I was shocked when my doctor showed me my DEXA scan results on my bone density last month. I have had osteopenia for about 15 years, but it hadn’t progressed in all that time, and I didn’t think about it much. With this report, I realized that now is the time to address it in earnest. I knew I was at risk, being a small-boned and petite woman, but I have always been active – not so much an athlete – but athletic in my everyday lifestyle. I thought I was doing all the right things with eating healthy (most of the time),hitting the sidewalk everyday for long walks, doing yoga and tai chi, swimming, and working out with light weights.
It wasn’t a bad report. At least, I didn’t think it was. Osteopenia in both femurs, and osteoporosis in the neck of the left one, but barely over the line (only 1 percentage point) from osteopenia. My spine is still in the normal range, and I have not shrunk in height. My doctor, however, thought differently about the urgency of the matter. She began telling me about a drug I should take that would increase my bone density, and wrote out a prescription for it. I am not going to say in this blog which drug it is, but suffice it to say, it’s the go-to drug in the bisphosphonate family of pharmaceuticals. A red flag went flying up the flagpole of my brain as she explained to me that it should be taken on an empty stomach and that I would have to stay in an upright position for at least an hour after swallowing it. I had taken an antibiotic a few months ago that had the same warning. It made me extremely nauseous, and I couldn’t keep it down. I wasn’t exactly thrilled about another drug making me sick, or possibly damaging my esophagus.

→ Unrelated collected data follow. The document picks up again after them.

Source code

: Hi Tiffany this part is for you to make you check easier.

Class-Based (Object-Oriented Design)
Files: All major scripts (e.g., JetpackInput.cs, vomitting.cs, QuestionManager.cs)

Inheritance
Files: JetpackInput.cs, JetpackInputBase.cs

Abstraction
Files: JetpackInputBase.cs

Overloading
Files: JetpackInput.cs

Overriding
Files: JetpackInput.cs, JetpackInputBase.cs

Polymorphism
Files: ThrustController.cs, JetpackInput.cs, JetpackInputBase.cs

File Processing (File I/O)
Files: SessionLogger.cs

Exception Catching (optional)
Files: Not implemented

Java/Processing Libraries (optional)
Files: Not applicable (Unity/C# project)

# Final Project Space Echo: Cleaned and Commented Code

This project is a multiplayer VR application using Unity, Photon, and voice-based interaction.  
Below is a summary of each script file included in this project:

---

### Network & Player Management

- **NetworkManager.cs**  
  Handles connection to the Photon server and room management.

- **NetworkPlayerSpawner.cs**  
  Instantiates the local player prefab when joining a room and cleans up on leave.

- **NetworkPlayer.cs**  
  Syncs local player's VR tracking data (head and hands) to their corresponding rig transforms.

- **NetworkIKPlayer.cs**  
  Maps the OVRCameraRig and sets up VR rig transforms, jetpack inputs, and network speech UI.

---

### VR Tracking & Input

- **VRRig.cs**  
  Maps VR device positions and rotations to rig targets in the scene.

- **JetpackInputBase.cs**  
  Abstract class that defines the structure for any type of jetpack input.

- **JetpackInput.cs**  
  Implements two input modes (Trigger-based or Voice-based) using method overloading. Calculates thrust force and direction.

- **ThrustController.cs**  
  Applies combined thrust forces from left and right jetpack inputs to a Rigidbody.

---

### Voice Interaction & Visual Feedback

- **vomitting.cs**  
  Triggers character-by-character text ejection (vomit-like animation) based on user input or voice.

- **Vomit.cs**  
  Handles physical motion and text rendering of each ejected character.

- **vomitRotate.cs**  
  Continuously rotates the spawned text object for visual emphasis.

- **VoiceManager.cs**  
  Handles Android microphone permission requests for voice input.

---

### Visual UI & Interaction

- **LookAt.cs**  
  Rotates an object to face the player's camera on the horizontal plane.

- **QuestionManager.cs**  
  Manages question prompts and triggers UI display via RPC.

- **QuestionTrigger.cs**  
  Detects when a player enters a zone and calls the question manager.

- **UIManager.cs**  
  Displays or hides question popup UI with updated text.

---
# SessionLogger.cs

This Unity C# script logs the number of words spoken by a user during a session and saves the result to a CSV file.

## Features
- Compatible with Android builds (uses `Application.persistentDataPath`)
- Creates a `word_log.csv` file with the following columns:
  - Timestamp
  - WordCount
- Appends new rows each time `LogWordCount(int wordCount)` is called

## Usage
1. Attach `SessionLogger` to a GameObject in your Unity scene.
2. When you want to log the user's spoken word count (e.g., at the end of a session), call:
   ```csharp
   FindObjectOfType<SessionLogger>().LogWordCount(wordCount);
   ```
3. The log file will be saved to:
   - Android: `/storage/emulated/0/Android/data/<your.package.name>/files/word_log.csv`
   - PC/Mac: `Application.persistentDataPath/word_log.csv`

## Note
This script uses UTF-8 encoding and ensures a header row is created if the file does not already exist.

I took the prescription home with me, and immediately logged onto the internet to see what I could find out. I didn’t like what I read, even though most of the papers and articles describing this drug were reassuring regarding its safety and effectiveness and the rarity of the side effects. I then went to the research databases at the university where I work part-time as a librarian. I began reading some contradicting reports, as well as learning about osteoblasts, osteoclasts, and bone remodeling. What I read didn’t exactly jive with what the medical and pharmaceutical websites said about the safety and effectiveness of this line of drugs, especially in the long-term.
From that point, I went into deeper research. I went to Facebook and I put out a request to my friends to see it they had any advice on osteoporosis. This is where the rubber hit the road. The response was phenomenal, and not good. I had over 30 friends respond to my question about this particular drug. Of those who responded, only 1 claimed that she had no problems with it, other than having to have several joint replacement surgeries during the time she has been taking the drug, which were probably not related. Others shared that they had experienced the “rare” side effects and were no longer taking the drug, due to esophageal, jaw, and bone and joint pain problems, to name a few. Many warned me not to take it.
Even this didn’t satisfy me completely, so I did a quick informal survey of the women I go to exercise class with twice a week. When I told them of my diagnosis, the overwhelming reply was, “Welcome to the club” and “Don’t take that stuff!” They agreed with my Facebook friends that this was not a good drug to take, unless it was a matter of life or death, or at the least probable fractures. They, like me, are trying their best to eat a healthy diet, exercise, and stay strong and upright. Balance is a big deal with them, as it is with me.
During this time, one of my cousins sent me a website for calcium and strontium supplements that she has been taking for a few years, with good results. Again, I jumped onto the research bandwagon and began reading about this product and similar ones, as well as about nutrition and aging. I liked what I read. It made sense. It didn’t advocate putting chemicals into my body that could harm me in one way or another, but giving my body what it needs to stay healthy.
Long story short, I decided not to go with the prescription my doctor was pushing, and ordered a supply of calcium, vitamin, and strontium supplements. My doctor agreed to go along with my plan for a year. If my DEXA scan next year is worse, then I will revisit this issue. I am confident that with my new knowledge about bones and bone health, nutrition, and all the other good information and knowledge I now possess, I’m going to be just fine.
I am 70 years old, writing about this in my blog, and if I don’t stop soon, I’ll be late for exercise class.